Forty years later, two large California corporate growers filed suit in federal court, claiming that the regulation “effected an unconstitutional per se physical taking” of their property without just compensation under the Constitution, and that the state should be prohibited from enforcing the regulation against them. The lower courts denied the growers’ claims, finding that the state’s action was a regulation and not an appropriation of their property. The Supreme Court agreed to review the case.
In a 6-3 decision in which Trump justices Gorsuch, Kavanaugh, and Barrett provided the deciding votes, the Supreme Court reversed. Chief Justice Roberts’ opinion maintained that the regulation amounted to a “physical taking” of property, rather than a traditional regulation, because it “appropriates” a “right to invade” farm or other agricultural property by union organizers without the owner’s permission. It “appropriates for the enjoyment of third parties,” Roberts wrote, “the owners’ right to exclude” those parties from their property.

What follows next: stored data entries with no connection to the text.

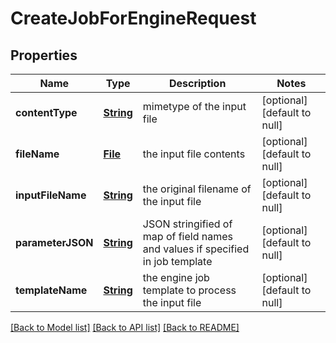 # CreateJobForEngineRequest
## Properties

Name | Type | Description | Notes
------------ | ------------- | ------------- | -------------
**contentType** | [**String**](string.md) | mimetype of the input file | [optional] [default to null]
**fileName** | [**File**](file.md) | the input file contents | [optional] [default to null]
**inputFileName** | [**String**](string.md) | the original filename of the input file | [optional] [default to null]
**parameterJSON** | [**String**](string.md) | JSON stringified of map of field names and values if specified in job template | [optional] [default to null]
**templateName** | [**String**](string.md) | the engine job template to process the input file | [optional] [default to null]

[[Back to Model list]](../README.md#documentation-for-models) [[Back to API list]](../README.md#documentation-for-api-endpoints) [[Back to README]](../README.md)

Roberts maintained that the majority’s holding would not interfere with other situations where an owner’s land is temporarily entered, such as to arrest someone or to conduct health and safety inspections, because such situations can be considered examples of “[i]solated physical invasions” or “longstanding background limitations on property rights” or “requiring owners to cede a right of access as a condition of receiving certain benefits” such as permits or licenses.
Justice Stephen Breyer strongly dissented, joined by Justices Sonia Sotomayor and Elena Kagan. As a matter of property law, Breyer explained, the majority was “wrong” because the regulation “does not appropriate anything.” Instead, he went on, it “gives union organizers the right temporarily” to enter the owners’ land, and thus it “regulates (but does not appropriate) the owners’ right to exclude.” Under prior Court precedent, Breyer continued, this temporary limitation “does not” amount to a “taking” of property under the Constitution. Yet under the majority’s theory, Breyer wrote, “virtually every government authorized” entry on private property would require compensation or be forbidden, so the decision “threatens to make many ordinary forms of regulation unduly complex or impractical.” Roberts’ three exceptions will not work, Breyer suggested, because they impose a “new, complex legal scheme” in which courts will be required to try to answer numerous questions like what intrusions are “isolated” or “longstanding background limitations.”
Significant criticism of the majority’s decision has already mounted. Mark Joseph Stern has written that the ruling threatens to “hobble unions’ ability to help California agricultural workers,” to deal a “crushing blow to organized labor” more generally, and to undermine the “broader legal framework” that permits “all manner” of regulations on private property such as “workplace safety” and “nondiscrimination requirements,” replacing it with “deregulation by judicial fiat” and a “return to the era when federal courts struck down health, safety, and economic policies on the basis of their own political preferences.” Ian Millhiser described it as a “union-busting decision” that “rewrites decades” of property and takings law. The longer term consequences of the Court ruling made possible by the three Trump justices remain to be determined, making it all the more important, as part of our fight for our courts, that the Senate confirm Biden federal judicial nominees who are fair-minded constitutionalists and who will respect the rights of workers and organized labor.